**Your instructions**
The records follow. Count the lines holding "creating" and give only the number.

##### Provided information #####

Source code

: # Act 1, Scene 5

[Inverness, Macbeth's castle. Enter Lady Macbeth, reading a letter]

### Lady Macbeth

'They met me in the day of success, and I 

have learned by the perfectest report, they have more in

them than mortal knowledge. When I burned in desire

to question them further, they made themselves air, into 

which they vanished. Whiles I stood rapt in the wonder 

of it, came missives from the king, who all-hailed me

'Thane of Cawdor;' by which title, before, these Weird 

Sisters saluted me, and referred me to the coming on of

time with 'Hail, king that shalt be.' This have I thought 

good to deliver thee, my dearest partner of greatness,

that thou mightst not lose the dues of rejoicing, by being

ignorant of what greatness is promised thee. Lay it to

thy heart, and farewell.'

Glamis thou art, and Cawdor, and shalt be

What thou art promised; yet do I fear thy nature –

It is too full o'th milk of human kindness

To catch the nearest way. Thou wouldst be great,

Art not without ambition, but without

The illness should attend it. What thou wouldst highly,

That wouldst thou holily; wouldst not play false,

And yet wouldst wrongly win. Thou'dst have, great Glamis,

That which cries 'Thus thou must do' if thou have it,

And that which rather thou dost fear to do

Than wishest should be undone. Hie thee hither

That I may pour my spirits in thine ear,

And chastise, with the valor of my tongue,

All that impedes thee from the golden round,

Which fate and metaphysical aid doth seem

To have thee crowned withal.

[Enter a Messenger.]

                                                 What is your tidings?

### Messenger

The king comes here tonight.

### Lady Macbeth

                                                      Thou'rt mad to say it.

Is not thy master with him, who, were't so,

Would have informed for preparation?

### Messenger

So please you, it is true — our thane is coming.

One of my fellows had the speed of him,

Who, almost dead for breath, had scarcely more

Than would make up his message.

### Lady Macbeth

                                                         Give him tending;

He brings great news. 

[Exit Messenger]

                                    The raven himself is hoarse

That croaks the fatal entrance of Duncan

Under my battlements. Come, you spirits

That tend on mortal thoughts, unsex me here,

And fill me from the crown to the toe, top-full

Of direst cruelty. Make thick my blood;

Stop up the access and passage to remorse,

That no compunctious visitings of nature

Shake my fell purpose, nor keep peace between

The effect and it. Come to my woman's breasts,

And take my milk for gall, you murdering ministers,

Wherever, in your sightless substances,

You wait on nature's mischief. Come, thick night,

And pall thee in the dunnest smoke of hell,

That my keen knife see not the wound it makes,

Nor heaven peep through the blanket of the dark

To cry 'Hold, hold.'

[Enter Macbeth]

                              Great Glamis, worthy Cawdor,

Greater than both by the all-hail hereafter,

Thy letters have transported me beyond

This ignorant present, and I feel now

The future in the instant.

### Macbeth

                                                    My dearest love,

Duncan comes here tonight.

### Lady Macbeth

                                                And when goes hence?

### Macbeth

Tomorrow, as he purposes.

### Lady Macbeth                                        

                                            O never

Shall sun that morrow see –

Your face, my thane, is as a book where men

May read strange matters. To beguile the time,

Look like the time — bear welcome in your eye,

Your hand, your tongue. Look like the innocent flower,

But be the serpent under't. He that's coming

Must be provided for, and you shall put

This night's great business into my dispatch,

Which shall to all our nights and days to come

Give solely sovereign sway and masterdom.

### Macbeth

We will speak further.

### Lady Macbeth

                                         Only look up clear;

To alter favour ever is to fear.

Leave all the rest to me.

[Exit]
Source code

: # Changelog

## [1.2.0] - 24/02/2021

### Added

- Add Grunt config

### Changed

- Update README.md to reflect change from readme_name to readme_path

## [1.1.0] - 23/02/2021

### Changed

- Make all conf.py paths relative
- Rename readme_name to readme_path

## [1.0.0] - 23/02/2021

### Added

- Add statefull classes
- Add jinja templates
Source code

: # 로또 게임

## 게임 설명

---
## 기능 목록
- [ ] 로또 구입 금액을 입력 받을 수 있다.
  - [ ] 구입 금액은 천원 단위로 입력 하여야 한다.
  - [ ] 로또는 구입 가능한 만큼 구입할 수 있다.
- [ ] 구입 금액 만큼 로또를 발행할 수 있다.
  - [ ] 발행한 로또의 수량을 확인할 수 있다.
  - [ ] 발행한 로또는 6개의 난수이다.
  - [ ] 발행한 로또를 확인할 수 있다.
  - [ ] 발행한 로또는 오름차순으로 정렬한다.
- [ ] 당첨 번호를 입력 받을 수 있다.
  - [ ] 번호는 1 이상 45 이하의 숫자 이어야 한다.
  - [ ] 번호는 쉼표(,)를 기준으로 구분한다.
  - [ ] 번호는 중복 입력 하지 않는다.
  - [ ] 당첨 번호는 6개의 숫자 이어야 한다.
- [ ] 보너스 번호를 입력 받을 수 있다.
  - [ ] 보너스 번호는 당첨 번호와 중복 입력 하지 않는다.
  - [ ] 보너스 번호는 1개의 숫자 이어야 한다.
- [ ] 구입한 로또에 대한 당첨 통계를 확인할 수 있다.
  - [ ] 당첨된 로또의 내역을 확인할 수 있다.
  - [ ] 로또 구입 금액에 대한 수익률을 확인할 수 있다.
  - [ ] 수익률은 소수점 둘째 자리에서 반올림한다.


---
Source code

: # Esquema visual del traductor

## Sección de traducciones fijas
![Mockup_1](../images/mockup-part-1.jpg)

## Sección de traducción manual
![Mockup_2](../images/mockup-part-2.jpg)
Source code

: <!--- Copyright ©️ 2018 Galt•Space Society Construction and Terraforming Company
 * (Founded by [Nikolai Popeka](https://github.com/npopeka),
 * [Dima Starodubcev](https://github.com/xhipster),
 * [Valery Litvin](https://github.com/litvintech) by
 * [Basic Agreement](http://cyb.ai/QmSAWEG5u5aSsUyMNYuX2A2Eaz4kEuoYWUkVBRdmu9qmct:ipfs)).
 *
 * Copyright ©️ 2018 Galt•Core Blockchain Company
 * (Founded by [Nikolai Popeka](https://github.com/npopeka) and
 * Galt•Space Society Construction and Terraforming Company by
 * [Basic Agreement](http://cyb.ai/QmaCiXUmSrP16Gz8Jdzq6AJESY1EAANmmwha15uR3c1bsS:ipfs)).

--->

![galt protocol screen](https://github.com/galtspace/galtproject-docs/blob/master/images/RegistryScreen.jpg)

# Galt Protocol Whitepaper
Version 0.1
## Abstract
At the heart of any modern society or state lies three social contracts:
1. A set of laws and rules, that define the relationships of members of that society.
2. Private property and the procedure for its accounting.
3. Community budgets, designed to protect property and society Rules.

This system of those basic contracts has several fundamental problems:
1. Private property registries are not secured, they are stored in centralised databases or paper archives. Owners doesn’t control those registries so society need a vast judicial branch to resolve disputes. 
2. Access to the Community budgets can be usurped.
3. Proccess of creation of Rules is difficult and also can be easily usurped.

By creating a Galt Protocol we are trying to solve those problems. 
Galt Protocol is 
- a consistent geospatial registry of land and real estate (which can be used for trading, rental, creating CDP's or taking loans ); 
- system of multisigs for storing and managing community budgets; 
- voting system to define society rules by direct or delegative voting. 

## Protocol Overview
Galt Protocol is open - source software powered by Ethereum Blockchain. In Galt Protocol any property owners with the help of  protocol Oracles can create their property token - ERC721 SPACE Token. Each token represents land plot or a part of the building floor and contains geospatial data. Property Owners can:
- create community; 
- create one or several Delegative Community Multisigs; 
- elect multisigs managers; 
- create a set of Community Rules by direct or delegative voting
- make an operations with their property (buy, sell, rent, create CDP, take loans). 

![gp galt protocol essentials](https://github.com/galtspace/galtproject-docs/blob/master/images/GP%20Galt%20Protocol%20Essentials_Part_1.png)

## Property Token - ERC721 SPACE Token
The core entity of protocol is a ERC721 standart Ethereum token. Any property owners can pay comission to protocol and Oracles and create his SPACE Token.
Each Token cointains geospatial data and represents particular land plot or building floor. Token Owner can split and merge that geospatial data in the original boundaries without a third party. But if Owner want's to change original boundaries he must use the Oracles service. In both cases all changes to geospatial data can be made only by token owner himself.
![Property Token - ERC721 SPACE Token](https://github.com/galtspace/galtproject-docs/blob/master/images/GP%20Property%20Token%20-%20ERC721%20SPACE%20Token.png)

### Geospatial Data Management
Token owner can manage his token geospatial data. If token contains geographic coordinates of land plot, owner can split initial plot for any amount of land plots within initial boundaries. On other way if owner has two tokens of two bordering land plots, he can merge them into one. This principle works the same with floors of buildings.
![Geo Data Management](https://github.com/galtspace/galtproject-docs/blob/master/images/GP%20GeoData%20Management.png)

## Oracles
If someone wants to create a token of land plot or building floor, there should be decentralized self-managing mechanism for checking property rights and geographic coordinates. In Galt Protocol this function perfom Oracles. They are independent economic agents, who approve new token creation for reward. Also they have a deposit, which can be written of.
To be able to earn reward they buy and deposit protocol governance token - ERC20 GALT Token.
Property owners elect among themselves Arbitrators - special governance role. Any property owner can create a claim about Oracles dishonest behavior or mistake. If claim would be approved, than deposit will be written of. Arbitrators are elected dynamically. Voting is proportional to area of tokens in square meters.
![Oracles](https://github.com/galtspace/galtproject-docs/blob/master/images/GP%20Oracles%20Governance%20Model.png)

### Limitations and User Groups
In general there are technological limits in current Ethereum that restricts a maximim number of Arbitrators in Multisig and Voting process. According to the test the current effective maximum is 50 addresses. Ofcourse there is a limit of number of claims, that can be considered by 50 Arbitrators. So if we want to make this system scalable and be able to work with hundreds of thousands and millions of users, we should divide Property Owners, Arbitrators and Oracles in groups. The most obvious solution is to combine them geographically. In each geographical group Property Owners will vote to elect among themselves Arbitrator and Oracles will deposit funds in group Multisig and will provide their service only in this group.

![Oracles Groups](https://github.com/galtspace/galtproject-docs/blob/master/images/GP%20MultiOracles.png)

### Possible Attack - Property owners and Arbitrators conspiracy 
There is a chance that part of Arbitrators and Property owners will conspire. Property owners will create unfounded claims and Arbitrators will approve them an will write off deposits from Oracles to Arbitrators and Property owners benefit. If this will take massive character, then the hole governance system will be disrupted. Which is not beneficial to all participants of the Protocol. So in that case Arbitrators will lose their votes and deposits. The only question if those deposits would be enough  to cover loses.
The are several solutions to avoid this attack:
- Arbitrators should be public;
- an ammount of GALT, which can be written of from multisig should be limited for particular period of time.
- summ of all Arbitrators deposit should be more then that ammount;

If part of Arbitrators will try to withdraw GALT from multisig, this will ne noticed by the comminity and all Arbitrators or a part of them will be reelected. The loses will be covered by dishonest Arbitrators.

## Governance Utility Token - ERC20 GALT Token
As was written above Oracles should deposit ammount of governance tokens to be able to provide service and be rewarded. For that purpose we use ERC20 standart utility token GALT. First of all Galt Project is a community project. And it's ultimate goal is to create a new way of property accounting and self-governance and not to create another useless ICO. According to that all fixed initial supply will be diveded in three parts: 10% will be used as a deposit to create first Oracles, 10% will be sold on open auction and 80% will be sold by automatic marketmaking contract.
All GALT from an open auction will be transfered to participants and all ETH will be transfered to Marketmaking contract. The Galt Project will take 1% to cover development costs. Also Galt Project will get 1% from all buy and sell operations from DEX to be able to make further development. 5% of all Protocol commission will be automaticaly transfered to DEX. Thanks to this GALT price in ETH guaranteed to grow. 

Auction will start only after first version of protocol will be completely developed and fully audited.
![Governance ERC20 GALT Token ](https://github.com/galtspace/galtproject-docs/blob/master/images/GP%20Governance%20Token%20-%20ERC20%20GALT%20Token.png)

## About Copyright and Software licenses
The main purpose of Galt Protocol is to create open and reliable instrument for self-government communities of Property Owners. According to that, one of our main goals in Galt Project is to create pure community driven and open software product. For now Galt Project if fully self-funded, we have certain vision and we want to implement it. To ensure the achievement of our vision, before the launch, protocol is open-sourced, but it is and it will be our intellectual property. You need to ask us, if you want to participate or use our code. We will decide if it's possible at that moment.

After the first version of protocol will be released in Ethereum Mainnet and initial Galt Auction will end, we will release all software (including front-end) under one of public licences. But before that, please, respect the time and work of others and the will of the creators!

#####

**Exercise answer**
2